Mounting images inside a user namespace

Posted Jun 14, 2023 21:56 UTC (Wed) by geofft (subscriber, #59789)
In reply to: Mounting images inside a user namespace by mezcalero
Parent article: Mounting images inside a user namespace

Yeah, but in practice if a common filesystem is marked FS_USERNS_MOUNT then I can use it on both GKE (containerd on Google COS) and GitHub Actions (Docker on Ubuntu) within basically a year.

In other words, there is a subset of fun kernel features available to users - including unprivileged user namespaces, but also including stuff like seccomp - that is in practice made available to container users simply by virtue of Linux in normal configurations making them available. It helps a lot that the hosting userspace doesn't have to do anything to control unprivileged kernel features; they're just there. Very rarely I'd have to file a feature request with the COS team or the GitHub Actions teams to add a certain kernel module or maybe enable a configuration option, but it would just be build configuration - they wouldn't be changing any code or writing anything to plumb things through from the host - so they'd be likely to say yes.

You could imagine a world where the kernel didn't implement, say, timerfd for unprivileged users, and it said "Only root can create kernel timers, but root is free to run a daemon to configure timers requested by other processes and send them stuff over pipes when the timers expire." (Obviously there's no technical reason for this, but bear with me.) In practice that would mean that writing unprivileged programs that use timers would be difficult. You could do it on certain OSes, and you could maybe reconfigure certain environments to make it worse, but it would be a much less reliable experience than having timerfd in its current form.

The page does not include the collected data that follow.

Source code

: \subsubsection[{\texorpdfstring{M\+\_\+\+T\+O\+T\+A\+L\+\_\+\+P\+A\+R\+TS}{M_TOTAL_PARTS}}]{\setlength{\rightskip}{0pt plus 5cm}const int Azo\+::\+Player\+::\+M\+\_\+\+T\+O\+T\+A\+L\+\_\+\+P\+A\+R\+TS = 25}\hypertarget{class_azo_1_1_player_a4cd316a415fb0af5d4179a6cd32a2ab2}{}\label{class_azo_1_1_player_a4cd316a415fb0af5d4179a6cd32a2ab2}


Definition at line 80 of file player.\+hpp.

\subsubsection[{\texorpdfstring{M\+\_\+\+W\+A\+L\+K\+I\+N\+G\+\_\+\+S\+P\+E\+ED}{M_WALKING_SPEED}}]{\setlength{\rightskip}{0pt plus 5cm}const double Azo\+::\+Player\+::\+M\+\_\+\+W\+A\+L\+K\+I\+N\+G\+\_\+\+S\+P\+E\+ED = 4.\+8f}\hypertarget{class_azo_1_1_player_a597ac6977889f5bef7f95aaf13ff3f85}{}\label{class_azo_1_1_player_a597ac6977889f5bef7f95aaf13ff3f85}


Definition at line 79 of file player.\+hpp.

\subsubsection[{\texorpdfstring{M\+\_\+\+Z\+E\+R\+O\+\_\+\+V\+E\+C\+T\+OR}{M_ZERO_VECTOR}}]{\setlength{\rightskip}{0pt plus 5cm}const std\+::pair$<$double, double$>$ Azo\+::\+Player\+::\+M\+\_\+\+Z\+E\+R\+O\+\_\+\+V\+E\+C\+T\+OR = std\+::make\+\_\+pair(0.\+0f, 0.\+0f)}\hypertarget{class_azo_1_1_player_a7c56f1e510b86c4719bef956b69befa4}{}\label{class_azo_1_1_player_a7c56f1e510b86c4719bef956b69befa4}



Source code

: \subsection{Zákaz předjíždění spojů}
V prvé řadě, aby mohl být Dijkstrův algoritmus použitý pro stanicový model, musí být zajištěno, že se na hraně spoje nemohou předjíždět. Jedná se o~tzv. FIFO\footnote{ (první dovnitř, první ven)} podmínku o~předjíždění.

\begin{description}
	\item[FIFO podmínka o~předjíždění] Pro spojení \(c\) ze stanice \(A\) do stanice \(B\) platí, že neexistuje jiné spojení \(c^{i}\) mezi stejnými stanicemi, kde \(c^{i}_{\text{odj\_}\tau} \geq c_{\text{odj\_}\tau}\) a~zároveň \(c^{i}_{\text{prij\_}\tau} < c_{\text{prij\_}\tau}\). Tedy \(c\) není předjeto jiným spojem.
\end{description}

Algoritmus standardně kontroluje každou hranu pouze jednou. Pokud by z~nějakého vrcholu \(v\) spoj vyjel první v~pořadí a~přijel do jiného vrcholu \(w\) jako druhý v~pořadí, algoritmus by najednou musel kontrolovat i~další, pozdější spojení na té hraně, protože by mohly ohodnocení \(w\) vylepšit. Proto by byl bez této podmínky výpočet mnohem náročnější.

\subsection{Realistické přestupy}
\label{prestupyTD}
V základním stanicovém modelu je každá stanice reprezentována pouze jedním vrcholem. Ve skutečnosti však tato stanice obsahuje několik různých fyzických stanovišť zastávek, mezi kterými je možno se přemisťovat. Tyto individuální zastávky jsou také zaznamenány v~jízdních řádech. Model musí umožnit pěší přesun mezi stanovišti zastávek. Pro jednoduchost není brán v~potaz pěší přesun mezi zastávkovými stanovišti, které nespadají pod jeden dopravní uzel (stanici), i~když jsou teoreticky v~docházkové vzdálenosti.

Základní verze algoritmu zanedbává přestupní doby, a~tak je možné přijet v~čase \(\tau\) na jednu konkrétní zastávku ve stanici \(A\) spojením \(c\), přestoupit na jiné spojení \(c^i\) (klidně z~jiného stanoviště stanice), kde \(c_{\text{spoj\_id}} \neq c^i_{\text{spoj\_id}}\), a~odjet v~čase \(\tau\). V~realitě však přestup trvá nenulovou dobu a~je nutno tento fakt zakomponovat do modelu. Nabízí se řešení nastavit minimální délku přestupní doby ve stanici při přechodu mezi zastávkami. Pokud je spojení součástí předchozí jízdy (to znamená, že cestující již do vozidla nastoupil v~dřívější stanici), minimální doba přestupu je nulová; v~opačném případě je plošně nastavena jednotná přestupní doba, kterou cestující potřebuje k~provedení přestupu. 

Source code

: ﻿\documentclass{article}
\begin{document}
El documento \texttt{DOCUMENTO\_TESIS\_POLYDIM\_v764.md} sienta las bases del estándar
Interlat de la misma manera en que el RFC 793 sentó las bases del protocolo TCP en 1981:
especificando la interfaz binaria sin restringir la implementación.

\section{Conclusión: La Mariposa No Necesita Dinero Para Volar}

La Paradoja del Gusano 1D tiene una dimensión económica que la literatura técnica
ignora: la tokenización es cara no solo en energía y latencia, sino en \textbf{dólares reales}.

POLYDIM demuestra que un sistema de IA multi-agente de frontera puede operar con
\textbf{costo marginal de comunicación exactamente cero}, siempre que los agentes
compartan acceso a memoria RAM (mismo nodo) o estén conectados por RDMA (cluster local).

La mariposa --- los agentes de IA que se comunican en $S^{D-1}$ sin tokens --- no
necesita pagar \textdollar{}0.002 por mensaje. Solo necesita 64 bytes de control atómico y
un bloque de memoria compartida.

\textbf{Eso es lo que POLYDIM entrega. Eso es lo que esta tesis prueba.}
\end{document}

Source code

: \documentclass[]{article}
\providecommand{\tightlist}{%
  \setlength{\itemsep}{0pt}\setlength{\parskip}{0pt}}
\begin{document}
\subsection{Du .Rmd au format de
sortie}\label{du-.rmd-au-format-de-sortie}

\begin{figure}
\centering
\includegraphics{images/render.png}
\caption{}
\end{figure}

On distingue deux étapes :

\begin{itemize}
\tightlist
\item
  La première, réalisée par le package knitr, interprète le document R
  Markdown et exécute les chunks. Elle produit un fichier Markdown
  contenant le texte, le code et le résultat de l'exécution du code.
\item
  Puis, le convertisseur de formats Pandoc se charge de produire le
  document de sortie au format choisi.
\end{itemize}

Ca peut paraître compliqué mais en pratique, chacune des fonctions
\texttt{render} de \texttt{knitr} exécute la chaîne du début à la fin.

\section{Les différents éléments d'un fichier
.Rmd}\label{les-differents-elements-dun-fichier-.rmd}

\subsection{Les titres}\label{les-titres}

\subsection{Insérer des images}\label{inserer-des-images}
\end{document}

(And it also doesn't require making any assumptions about what the guest container looks like and whether it follows a normal filesystem layout, so you don't have to figure out where that UNIX socket gets bind-mounted to. You can have one-file containers with a statically linked binary and no directories - and I think a lot of Go folks do exactly this - that use random kernel features, because a container keeps the kernel the same but changes out the userspace.)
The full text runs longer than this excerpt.